Rife with controversy: The rule, based on Volcker’s stance but expanded into a document covering hundreds of pages [PDF], has remained contentious since it was proposed. The Securities and Exchange Commission fielded tens of thousands of comments on the proposal, with notable ones coming from banking associations and activists tied to the Occupy Wall Street movement. In the days after the rule was finalized last month, a number of commentators and industry groups raised concerns that the final version creates heavy compliance demands, though financial industry experts told Reuters that the final rule was softer than it could have been.
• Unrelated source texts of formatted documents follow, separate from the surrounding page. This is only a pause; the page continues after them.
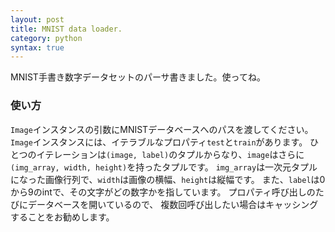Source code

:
```yaml
---
layout: post
title: MNIST data loader.
category: python
syntax: true
---
```


MNIST手書き数字データセットのパーサ書きました。使ってね。

<script src="https://gist.github.com/matsub/206a1dac75093d74d8ae2ab9c5a2ae35.js"></script>

### 使い方
`Image`インスタンスの引数にMNISTデータベースへのパスを渡してください。
`Image`インスタンスには、イテラブルなプロパティ`test`と`train`があります。
ひとつのイテレーションは`(image, label)`のタプルからなり、`image`はさらに`(img_array, width, height)`を持ったタプルです。
`img_array`は一次元タプルになった画像行列で、`width`は画像の横幅、`height`は縦幅です。
また、`label`は0から9のintで、その文字がどの数字かを指しています。
プロパティ呼び出しのたびにデータベースを開いているので、
複数回呼び出したい場合はキャッシングすることをお勧めします。
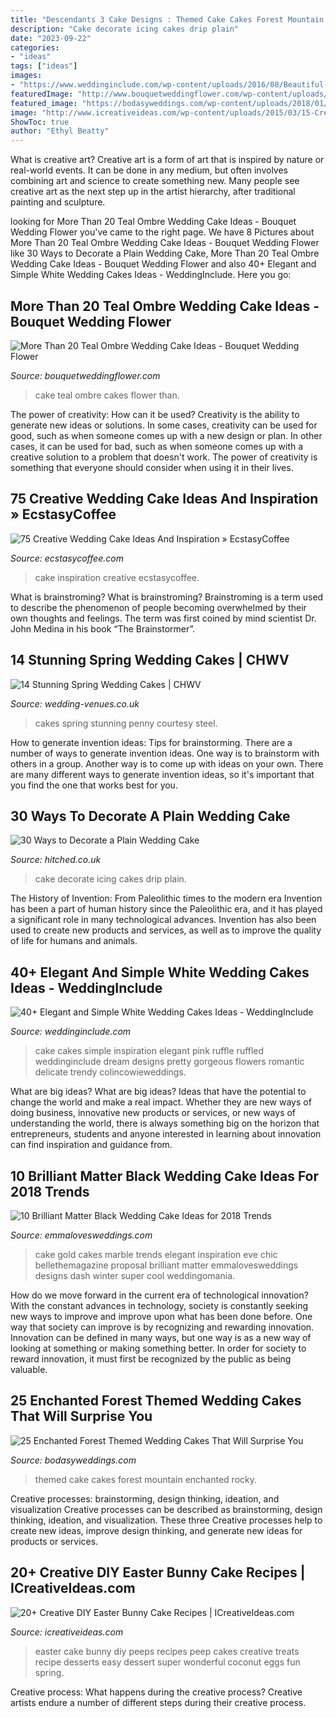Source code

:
```yaml
---
title: "Descendants 3 Cake Designs : Themed Cake Cakes Forest Mountain Enchanted Rocky"
description: "Cake decorate icing cakes drip plain"
date: "2023-09-22"
categories:
- "ideas"
tags: ["ideas"]
images:
- "https://www.weddinginclude.com/wp-content/uploads/2016/08/Beautiful-all-white-wedding-cake.jpg"
featuredImage: "http://www.bouquetweddingflower.com/wp-content/uploads/2017/03/ombre-wedding-cake.jpg"
featured_image: "https://bodasyweddings.com/wp-content/uploads/2018/01/wedding-cake.jpg"
image: "http://www.icreativeideas.com/wp-content/uploads/2015/03/15-Creative-DIY-Easter-Bunny-Cake-Recipes-4_2.jpg?40bf83"
ShowToc: true
author: "Ethyl Beatty"
---
```



What is creative art?
Creative art is a form of art that is inspired by nature or real-world events. It can be done in any medium, but often involves combining art and science to create something new. Many people see creative art as the next step up in the artist hierarchy, after traditional painting and sculpture.

	

		
looking for More Than 20 Teal Ombre Wedding Cake Ideas - Bouquet Wedding Flower you've came to the right page. We have 8 Pictures about More Than 20 Teal Ombre Wedding Cake Ideas - Bouquet Wedding Flower like 30 Ways to Decorate a Plain Wedding Cake, More Than 20 Teal Ombre Wedding Cake Ideas - Bouquet Wedding Flower and also 40+ Elegant and Simple White Wedding Cakes Ideas - WeddingInclude. Here you go:
		
    
## More Than 20 Teal Ombre Wedding Cake Ideas - Bouquet Wedding Flower

<img loading=lazy src="http://www.bouquetweddingflower.com/wp-content/uploads/2017/03/ombre-wedding-cake.jpg" onerror="this.onerror=null;this.src='https://tse2.mm.bing.net/th?id=OIP.V61gzO_ucy4OZtiWlDR-ZwHaLH&amp;pid=15.1';" alt="More Than 20 Teal Ombre Wedding Cake Ideas - Bouquet Wedding Flower">

_Source: bouquetweddingflower.com_

>cake teal ombre cakes flower than. 

	

The power of creativity: How can it be used?
Creativity is the ability to generate new ideas or solutions. In some cases, creativity can be used for good, such as when someone comes up with a new design or plan. In other cases, it can be used for bad, such as when someone comes up with a creative solution to a problem that doesn't work. The power of creativity is something that everyone should consider when using it in their lives.

    
## 75 Creative Wedding Cake Ideas And Inspiration » EcstasyCoffee

<img loading=lazy src="https://i0.wp.com/www.ecstasycoffee.com/wp-content/uploads/2016/11/blue-wedding-cake.jpg?resize=645%2C967" onerror="this.onerror=null;this.src='https://tse4.mm.bing.net/th?id=OIP.mksb-u3jOzG0ZY5OWUcb3AHaLG&amp;pid=15.1';" alt="75 Creative Wedding Cake Ideas And Inspiration » EcstasyCoffee">

_Source: ecstasycoffee.com_

>cake inspiration creative ecstasycoffee. 

	

What is brainstroming?
What is brainstroming? Brainstroming is a term used to describe the phenomenon of people becoming overwhelmed by their own thoughts and feelings. The term was first coined by mind scientist Dr. John Medina in his book “The Brainstormer”.

    
## 14 Stunning Spring Wedding Cakes | CHWV

<img loading=lazy src="https://www.wedding-venues.co.uk/sites/default/files/Spring-Wedding-Cakes-steelpennycakes.jpg" onerror="this.onerror=null;this.src='https://tse1.mm.bing.net/th?id=OIP.A29d8AdIhr0Ng6bKhY8TgAHaLJ&amp;pid=15.1';" alt="14 Stunning Spring Wedding Cakes | CHWV">

_Source: wedding-venues.co.uk_

>cakes spring stunning penny courtesy steel. 

	

How to generate invention ideas: Tips for brainstorming.
There are a number of ways to generate invention ideas. One way is to brainstorm with others in a group. Another way is to come up with ideas on your own. There are many different ways to generate invention ideas, so it's important that you find the one that works best for you.

    
## 30 Ways To Decorate A Plain Wedding Cake

<img loading=lazy src="https://cdn0.hitched.co.uk/articles/images/5/2/2/7/img_67225/3.png" onerror="this.onerror=null;this.src='https://tse1.mm.bing.net/th?id=OIP.UG1xBcLobnY9iITlTuw2zgHaLH&amp;pid=15.1';" alt="30 Ways to Decorate a Plain Wedding Cake">

_Source: hitched.co.uk_

>cake decorate icing cakes drip plain. 

	

The History of Invention: From Paleolithic times to the modern era
Invention has been a part of human history since the Paleolithic era, and it has played a significant role in many technological advances. Invention has also been used to create new products and services, as well as to improve the quality of life for humans and animals.

    
## 40+ Elegant And Simple White Wedding Cakes Ideas - WeddingInclude

<img loading=lazy src="https://www.weddinginclude.com/wp-content/uploads/2016/08/Beautiful-all-white-wedding-cake.jpg" onerror="this.onerror=null;this.src='https://tse1.mm.bing.net/th?id=OIP.2iahQAWx6v2bT-TKpSaO-QHaLH&amp;pid=15.1';" alt="40+ Elegant and Simple White Wedding Cakes Ideas - WeddingInclude">

_Source: weddinginclude.com_

>cake cakes simple inspiration elegant pink ruffle ruffled weddinginclude dream designs pretty gorgeous flowers romantic delicate trendy colincowieweddings. 

	

What are big ideas?
What are big ideas? Ideas that have the potential to change the world and make a real impact. Whether they are new ways of doing business, innovative new products or services, or new ways of understanding the world, there is always something big on the horizon that entrepreneurs, students and anyone interested in learning about innovation can find inspiration and guidance from.

    
## 10 Brilliant Matter Black Wedding Cake Ideas For 2018 Trends

<img loading=lazy src="http://emmalovesweddings.com/wp-content/uploads/2018/02/chic-gold-and-black-marble-wedding-cake.jpg" onerror="this.onerror=null;this.src='https://tse3.mm.bing.net/th?id=OIP.dcYlXu-rpp3KJgKpkjhoSQHaLH&amp;pid=15.1';" alt="10 Brilliant Matter Black Wedding Cake Ideas for 2018 Trends">

_Source: emmalovesweddings.com_

>cake gold cakes marble trends elegant inspiration eve chic bellethemagazine proposal brilliant matter emmalovesweddings designs dash winter super cool weddingomania. 

	

How do we move forward in the current era of technological innovation? With the constant advances in technology, society is constantly seeking new ways to improve and improve upon what has been done before. One way that society can improve is by recognizing and rewarding innovation. Innovation can be defined in many ways, but one way is as a new way of looking at something or making something better. In order for society to reward innovation, it must first be recognized by the public as being valuable.

    
## 25 Enchanted Forest Themed Wedding Cakes That Will Surprise You

<img loading=lazy src="https://bodasyweddings.com/wp-content/uploads/2018/01/wedding-cake.jpg" onerror="this.onerror=null;this.src='https://tse4.mm.bing.net/th?id=OIP.OeXRk6xzS79CfjhI8VCLfQHaLH&amp;pid=15.1';" alt="25 Enchanted Forest Themed Wedding Cakes That Will Surprise You">

_Source: bodasyweddings.com_

>themed cake cakes forest mountain enchanted rocky. 

	

Creative processes: brainstorming, design thinking, ideation, and visualization
Creative processes can be described as brainstorming, design thinking, ideation, and visualization. These three Creative processes help to create new ideas, improve design thinking, and generate new ideas for products or services.

    
## 20+ Creative DIY Easter Bunny Cake Recipes | ICreativeIdeas.com

<img loading=lazy src="http://www.icreativeideas.com/wp-content/uploads/2015/03/15-Creative-DIY-Easter-Bunny-Cake-Recipes-4_2.jpg?40bf83" onerror="this.onerror=null;this.src='https://tse4.mm.bing.net/th?id=OIP.vFxCeJs4whljdNMbgQfXPwHaE9&amp;pid=15.1';" alt="20+ Creative DIY Easter Bunny Cake Recipes | ICreativeIdeas.com">

_Source: icreativeideas.com_

>easter cake bunny diy peeps recipes peep cakes creative treats recipe desserts easy dessert super wonderful coconut eggs fun spring. 

	

Creative process: What happens during the creative process?
Creative artists endure a number of different steps during their creative process.

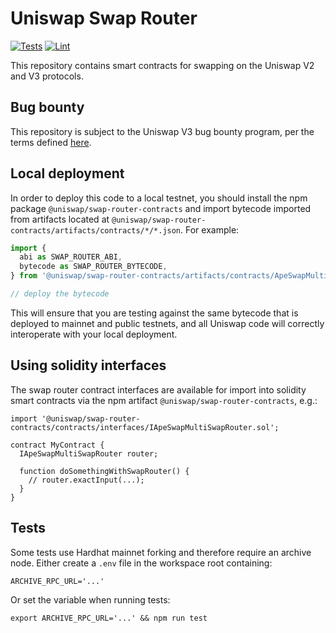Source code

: # Uniswap Swap Router

[![Tests](https://github.com/Uniswap/swap-router-contracts/workflows/Tests/badge.svg)](https://github.com/Uniswap/swap-router-contracts/actions?query=workflow%3ATests)
[![Lint](https://github.com/Uniswap/swap-router-contracts/workflows/Lint/badge.svg)](https://github.com/Uniswap/swap-router-contracts/actions?query=workflow%3ALint)

This repository contains smart contracts for swapping on the Uniswap V2 and V3 protocols.

## Bug bounty

This repository is subject to the Uniswap V3 bug bounty program,
per the terms defined [here](./bug-bounty.md).

## Local deployment

In order to deploy this code to a local testnet, you should install the npm package
`@uniswap/swap-router-contracts`
and import bytecode imported from artifacts located at
`@uniswap/swap-router-contracts/artifacts/contracts/*/*.json`.
For example:

```typescript
import {
  abi as SWAP_ROUTER_ABI,
  bytecode as SWAP_ROUTER_BYTECODE,
} from '@uniswap/swap-router-contracts/artifacts/contracts/ApeSwapMultiSwapRouter.sol/ApeSwapMultiSwapRouter.json'

// deploy the bytecode
```

This will ensure that you are testing against the same bytecode that is deployed to
mainnet and public testnets, and all Uniswap code will correctly interoperate with
your local deployment.

## Using solidity interfaces

The swap router contract interfaces are available for import into solidity smart contracts
via the npm artifact `@uniswap/swap-router-contracts`, e.g.:

```solidity
import '@uniswap/swap-router-contracts/contracts/interfaces/IApeSwapMultiSwapRouter.sol';

contract MyContract {
  IApeSwapMultiSwapRouter router;

  function doSomethingWithSwapRouter() {
    // router.exactInput(...);
  }
}

```

## Tests

Some tests use Hardhat mainnet forking and therefore require an archive node.
Either create a `.env` file in the workspace root containing:

```
ARCHIVE_RPC_URL='...'
```

Or set the variable when running tests:

```
export ARCHIVE_RPC_URL='...' && npm run test
```
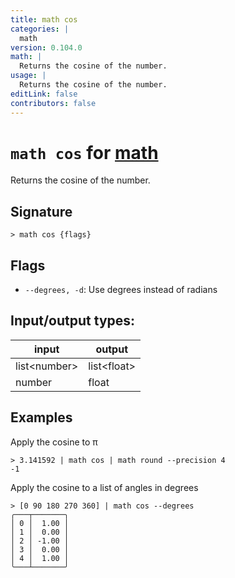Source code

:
 ```yaml
---
title: math cos
categories: |
  math
version: 0.104.0
math: |
  Returns the cosine of the number.
usage: |
  Returns the cosine of the number.
editLink: false
contributors: false
---
```

<!-- This file is automatically generated. Please edit the command in https://github.com/nushell/nushell instead. -->

# `math cos` for [math](/commands/categories/math.md)

<div class='command-title'>Returns the cosine of the number.</div>

## Signature

```> math cos {flags} ```

## Flags

 -  `--degrees, -d`: Use degrees instead of radians


## Input/output types:

| input        | output      |
| ------------ | ----------- |
| list\<number\> | list\<float\> |
| number       | float       |
## Examples

Apply the cosine to π
```nu
> 3.141592 | math cos | math round --precision 4
-1
```

Apply the cosine to a list of angles in degrees
```nu
> [0 90 180 270 360] | math cos --degrees
╭───┬───────╮
│ 0 │  1.00 │
│ 1 │  0.00 │
│ 2 │ -1.00 │
│ 3 │  0.00 │
│ 4 │  1.00 │
╰───┴───────╯

```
The lawsuit: Days after the rule was finalized, the American Bankers Association (ABA), which largely represents community banks, sued over an aspect of the regulations that it argued would hit its members hard: It would force ABA members to drop a financial instrument—a collateralized debt obligation (CDO) backed by trust-preferred securities—that many banks invested in before the financial crisis. Under the Volcker rule, 275 small banks would face a financial hit of $600 million, the association claims. (One Salt Lake City-based bank, Zions Bancorp, said that it faced a $387 million charge.) Soon after the lawsuit was filed, federal regulators promised a review of that aspect of the law. The ABA announced it would drop its request for a temporary restraining order, though the lawsuit remains pending.